Time permitting, I will also present a method for synthesizing naturally looking images of multiple people interacting in a specific scenario.
Bio: Professor Gérard Medioni received the Diplôme d’Ingénieur from ENST, Paris in 1977, a M.S. and Ph.D. from the University of Southern California in 1980 and 1983 respectively. He is Vice President/Distinguished Scientist at Amazon where he leads the research for Amazon Go, and Professor Emeritus of Computer Science. He served as Chairman of the Computer Science Department from 2001 to 2007. Professor Medioni has made significant contributions to the field of computer vision. His research covers a broad spectrum of the field, such as edge detection, stereo and motion analysis, shape inference and description, and system integration. He has published 4 books, over 80 journal papers and 200 conference articles, and is the recipient of 24 international patents. He is the editor, with Sven Dickinson, of the Computer Vision series of books for Morgan-Claypool.
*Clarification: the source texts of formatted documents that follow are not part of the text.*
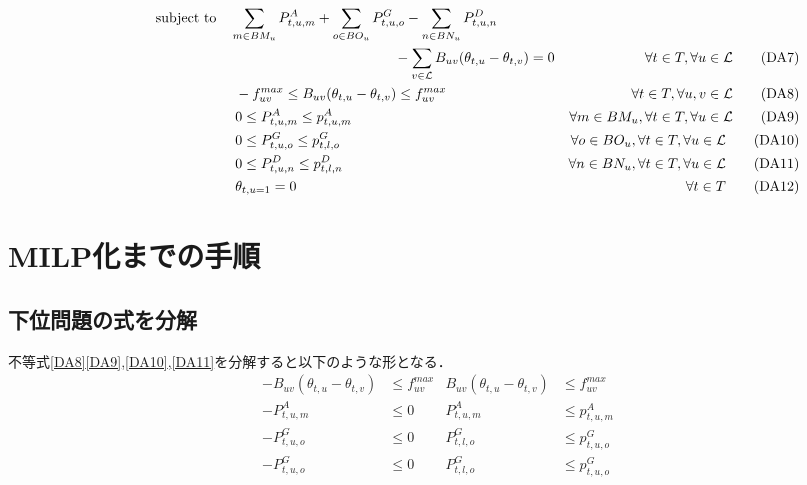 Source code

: \documentclass[a4j,10.5pt,fleqn]{jarticle}
\begin{document}
\begin{align}
&\hspace{20mm}{\rm subject\,\,to}\quad \sum_{m\in BM_u}P^{A}_{t,u,m}+\sum_{o\in BO_u}P^{G}_{t,u,o}-\sum_{n\in BN_u}P^{D}_{t,u,n}\notag \\
&\hspace{80mm}-\sum_{v\in \mathcal{L}}B_{uv}(\theta_{t,u}-\theta_{t,v})=0& \forall t\in T, \forall u \in \mathcal{L}\label{DA7}\tag{DA7}\\
&\hspace{40mm}-f^{max}_{uv} \leq B_{uv}(\theta_{t,u}-\theta_{t,v}) \leq f^{max}_{uv}& \forall t\in T, \forall u,v \in \mathcal{L}\label{DA8}\tag{DA8}\\
&\hspace{40mm}0\leq P^{A}_{t,u,m} \leq p^{A}_{t,u,m}& \forall m\in BM_u, \forall t\in T,\forall u \in \mathcal{L}\label{DA9}\tag{DA9}\\
&\hspace{40mm}0\leq P^{G}_{t,u,o}\leq p^{G}_{t,l,o}& \forall o\in BO_u, \forall t\in T, \forall u \in \mathcal{L}\label{DA10}\tag{DA10}\\
&\hspace{40mm}0\leq P^{D}_{t,u,n} \leq p^{D}_{t,l,n}& \forall n\in BN_u, \forall t\in T, \forall u \in \mathcal{L}\label{DA11}\tag{DA11}\\
&\hspace{40mm}\theta_{t,u=1}=0&\forall t\in T\label{DA12}\tag{DA12}
\end{align}
\newpage
\section{MILP化までの手順}
\subsection{下位問題の式を分解}
不等式\ref{DA8}\ref{DA9},\ref{DA10},\ref{DA11}を分解すると以下のような形となる．
\begin{align}
-B_{uv}(\theta_{t,u}-\theta_{t,v})&\le f_{uv}^{max}&B_{uv}(\theta_{t,u}-\theta_{t,v})&\le f_{uv}^{max}\label{1}\\
-P_{t,u,m}^{A}&\le 0&P_{t,u,m}^{A}&\le p_{t,u,m}^{A}\label{2}\\
-P_{t,u,o}^{G}&\le 0&P_{t,l,o}^{G}&\le p_{t,u,o}^{G}\label{3}\\
-P_{t,u,o}^{G}&\le 0&P_{t,l,o}^{G}&\le p_{t,u,o}^{G}\label{4}
\end{align}
\end{document}
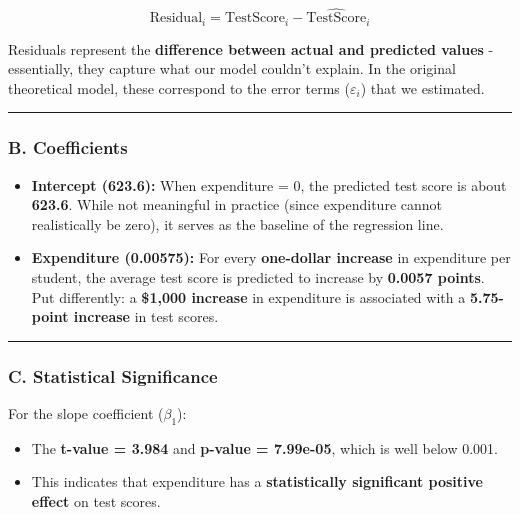 \documentclass[
  12pt,
  letterpaper,
]{scrbook}
\providecommand{\tightlist}{%
  \setlength{\itemsep}{0pt}\setlength{\parskip}{0pt}}
\renewcommand{\tightlist}{\setlength{\itemsep}{0.5\baselineskip}\setlength{\parskip}{0.2\baselineskip}}
\theoremstyle{definition}
\theoremstyle{plain}
\theoremstyle{remark}
\begin{document}
\[
\text{Residual}_i = \text{TestScore}_i - \widehat{\text{TestScore}}_i
\]

Residuals represent the \textbf{difference between actual and predicted
values} - essentially, they capture what our model couldn't explain. In
the original theoretical model, these correspond to the error terms
(\(\varepsilon_i\)) that we estimated.

\begin{center}\rule{0.5\linewidth}{0.5pt}\end{center}

\subsubsection{\texorpdfstring{B.
\textbf{Coefficients}}{B. Coefficients}}\label{b.-coefficients}

\begin{itemize}
\item
  \textbf{Intercept (623.6):} When expenditure = 0, the predicted test
  score is about \textbf{623.6}. While not meaningful in practice (since
  expenditure cannot realistically be zero), it serves as the baseline
  of the regression line.
\item
  \textbf{Expenditure (0.00575):} For every \textbf{one-dollar increase}
  in expenditure per student, the average test score is predicted to
  increase by \textbf{0.0057 points}. Put differently: a \textbf{\$1,000
  increase} in expenditure is associated with a \textbf{5.75-point
  increase} in test scores.
\end{itemize}

\begin{center}\rule{0.5\linewidth}{0.5pt}\end{center}

\subsubsection{\texorpdfstring{C. \textbf{Statistical
Significance}}{C. Statistical Significance}}\label{c.-statistical-significance}

For the slope coefficient (\(\beta_1\)):

\begin{itemize}
\tightlist
\item
  The \textbf{t-value = 3.984} and \textbf{p-value = 7.99e-05}, which is
  well below 0.001.
\item
  This indicates that expenditure has a \textbf{statistically
  significant positive effect} on test scores.
\end{itemize}
\end{document}
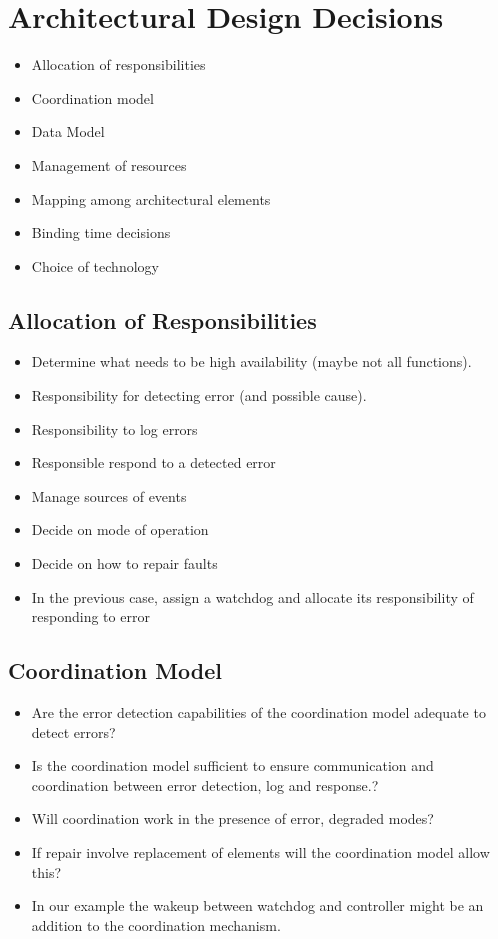 \documentclass{report}
\begin{document}
\section{Architectural Design Decisions}
\begin{itemize}
\item{Allocation of responsibilities}
\item{Coordination model}
\item{Data Model}
\item{Management of resources}
\item{Mapping among architectural elements}
\item{Binding time decisions}
\item{Choice of technology}
\end{itemize}

\subsection{Allocation of Responsibilities}

\begin{itemize}
\item{Determine what needs to be high availability (maybe not all functions).}
\item{Responsibility for detecting error (and possible cause).}
\item{Responsibility to log errors}
\item{Responsible respond to a detected error}
\item{Manage sources of events}
\item{Decide on mode of operation}
\item{Decide on how to repair faults}
\item{In the previous case, assign a watchdog and allocate its responsibility of responding to error}
\end{itemize}

\subsection{Coordination Model}
\begin{itemize}
\item{Are the error detection capabilities of the coordination model adequate to detect errors?}
\item{Is the coordination model sufficient to ensure communication and coordination between error detection, log and response.?}
\item{Will coordination work in the presence of error, degraded modes?}
\item{If repair involve replacement of elements will the coordination model allow this?}
\item{In our example the wakeup between watchdog and controller might be an addition to the coordination mechanism.}
\end{itemize}
\end{document}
Prof. Medioni is on the advisory board of the IEEE Transactions on PAMI Journal, associate editor of the Pattern Recognition and Image Analysis Journal. He is vice president of the Computer Vision Foundation (CVF).
Prof. Medioni served at program co-chair of the 1991 IEEE CVPR Conference in Hawaii, of the 1995 IEEE Symposium on Computer Vision in Miami, general co-chair of many CVPR Conferences (1997, 2001, 2007, 2009, 2020), conference co-chair of ICPR (1998, 2014), WACV (2009, 2011, 2013, 2015, 2017, 2019, 2021), ICCV (2017, 2019).
Prof. Medioni has been a consultant to several companies and startups (DXO, Poseidon, Opti-copy, Geometrix, Symah Vision, KLA-Tencor, PrimeSense) prior to joining Amazon.
He is a Fellow of IAPR, a Fellow of the IEEE, and a Fellow of AAAI.